In ancient days, people used commodities to trade in for other commodities they needed. Previously known as barter trade. However, the government realized it had to track this transactions hence the introduction of paper money. Later on in the 20th Century, the internet was invented taking trade to a whole new level. With the progress of this innovation, people trade virtually anything over the internet. Then several years ago, digital money was invented to facilitate paperless money. This currency is what is known as Cryptocurrency.
Crypto-currencies are basically babies of the blockchain technology. This technology is used to create a ledger that shows the record of all completed transactions. It is a decentralized system using peer-2-peer network to publicize and share transactions on the ledger. It is a transparent, incorruptible system and once transactions are recorded, they are irreversible hence eliminating the corrupt financial system. This is the tech that has backed the cryptocurrencies and impacted almost all industries and economies in the world.
How Cryptocurrencies Work
Working with this digital currencies eliminate the need of a middle man as no third party is used while making the transactions thanks to the peer-2peer technology.
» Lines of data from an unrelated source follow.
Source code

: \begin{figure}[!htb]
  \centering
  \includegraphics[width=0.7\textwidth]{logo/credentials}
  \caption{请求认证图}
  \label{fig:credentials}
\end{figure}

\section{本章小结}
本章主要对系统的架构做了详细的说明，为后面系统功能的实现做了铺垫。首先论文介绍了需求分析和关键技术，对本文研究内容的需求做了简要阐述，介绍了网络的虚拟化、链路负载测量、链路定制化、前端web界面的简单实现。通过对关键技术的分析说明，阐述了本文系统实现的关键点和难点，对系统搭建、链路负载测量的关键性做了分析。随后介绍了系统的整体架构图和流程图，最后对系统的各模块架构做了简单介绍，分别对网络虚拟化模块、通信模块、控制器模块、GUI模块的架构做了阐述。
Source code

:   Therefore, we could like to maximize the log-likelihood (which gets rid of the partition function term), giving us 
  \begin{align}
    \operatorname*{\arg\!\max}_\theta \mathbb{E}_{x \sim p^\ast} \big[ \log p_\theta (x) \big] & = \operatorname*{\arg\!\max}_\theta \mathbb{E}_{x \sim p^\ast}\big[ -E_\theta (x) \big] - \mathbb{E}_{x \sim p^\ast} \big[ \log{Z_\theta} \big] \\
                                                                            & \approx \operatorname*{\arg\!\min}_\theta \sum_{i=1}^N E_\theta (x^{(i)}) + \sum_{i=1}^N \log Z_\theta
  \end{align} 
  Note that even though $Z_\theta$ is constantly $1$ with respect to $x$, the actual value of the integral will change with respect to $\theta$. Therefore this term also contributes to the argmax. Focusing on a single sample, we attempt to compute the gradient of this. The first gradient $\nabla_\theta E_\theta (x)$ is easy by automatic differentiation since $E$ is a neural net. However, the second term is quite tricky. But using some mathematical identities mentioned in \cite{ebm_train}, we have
It is a currency that gives power to the people.
This is how it works:
- One person requests for a particular transaction
- The request is broadcasted to the Peer-2-Peer Network
- The network then confirms the transaction and the user status, contacts, cryptocurrency, records and other necessary information.
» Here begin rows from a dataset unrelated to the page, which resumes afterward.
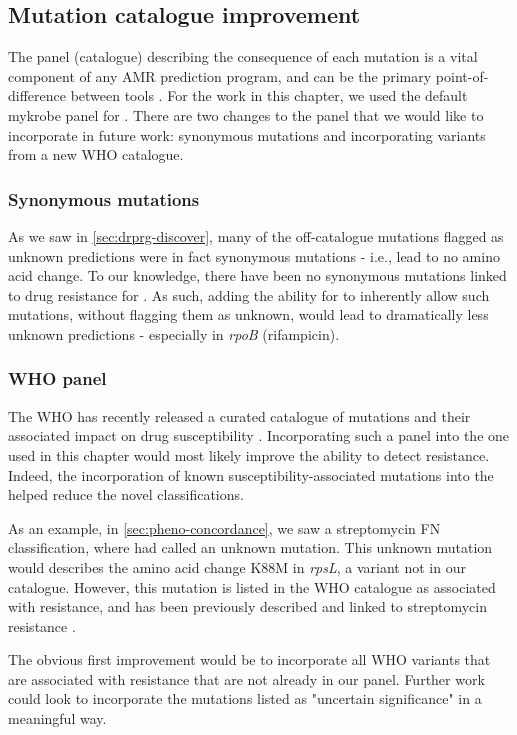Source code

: \subsection{Mutation catalogue improvement}

The panel (catalogue) describing the consequence of each mutation is a vital component of any AMR prediction program, and can be the primary point-of-difference between tools \cite{hunt2019}. For the work in this chapter, we used the default mykrobe panel for \drprg{}. There are two changes to the \drprg{} panel that we would like to incorporate in future work: synonymous mutations and incorporating variants from a new WHO catalogue.

\subsubsection{Synonymous mutations}

As we saw in \autoref{sec:drprg-discover}, many of the off-catalogue mutations flagged as unknown predictions were in fact synonymous mutations - i.e., lead to no amino acid change. To our knowledge, there have been no synonymous mutations linked to drug resistance for \mtb{}. As such, adding the ability for \drprg{} to inherently allow such mutations, without flagging them as unknown, would lead to dramatically less unknown predictions - especially in \textit{rpoB} (rifampicin).

\subsubsection{WHO panel}
The WHO has recently released a curated catalogue of \mtb{} mutations and their associated impact on drug susceptibility \cite{whopanel2021}. Incorporating such a panel into the one used in this chapter would most likely improve the ability to detect resistance. Indeed, the incorporation of known susceptibility-associated mutations into the \drprg{} helped reduce the novel classifications.

As an example, in \autoref{sec:pheno-concordance}, we saw a streptomycin FN classification, where \drprg{} had called an unknown mutation. This unknown mutation would describes the amino acid change K88M in \textit{rpsL}, a variant not in our catalogue. However, this mutation is listed in the WHO catalogue as associated with resistance, and has been previously described and linked to streptomycin resistance \cite{Smittipat2016}.

The obvious first improvement would be to incorporate all WHO variants that are associated with resistance that are not already in our panel. Further work could look to incorporate the mutations listed as "uncertain significance" in a meaningful way.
- The confirmed transaction creates a new block data to be added to other transactions for a ledger to be created.
- The new block is combined to other blocks creating a permanent blockchain.
- The transaction is then marked complete and joins historical records of transactions.
Only confirmed transactions can form blockchains. It is one of the most important part of cryptocurrency as come from a series of confirmations. This function is only done by miners who are then compensated in Cryptocurrencies.
Getting Started on the Purchase of Cryptocurrencies
Digital currencies are now sold by many online providers. Before purchasing a cryptocurrency, you have to have a plan on how to store your digital currency. This is facilitated by digital wallets and exchanges. The tricky part is that they do not offer the same protection as banks do. There is no insurance if the company goes out of business or suffers hackers attack. All country have different ways of using wallets or exchanges.
Once you have a digital currency wallet, you can then fund your account using a credit card, debit card or PayPal account into any of the major cryptocurrencies. Then you are allowed to transfer to any exchange of your choice.
Getting Started on Trading Cryptocurrencies
Trading of cryptocurrency is very different from purchasing. Powerful tools that are resembling those involved in capital market trading have been invented to aid in trading of cryptocurrencies. This service is offered by several exchange companies. You need a digital currency wallet and a crypto exchange to trade in. It is important to note that an exchange-broker-wallet (Coinbase/GDAX) is the only platform that allows you to purchase and trade digital currencies in one platform.
For beginners, it is very important to choose a reputable company that provides wallets and exchanges. It is also crucial that you trade in prominent coins like Bitcoin, Ethereum, or Litecoin. The crypto market is very volatile especially now so hedging your investment is highly advised when trading in digital currencies.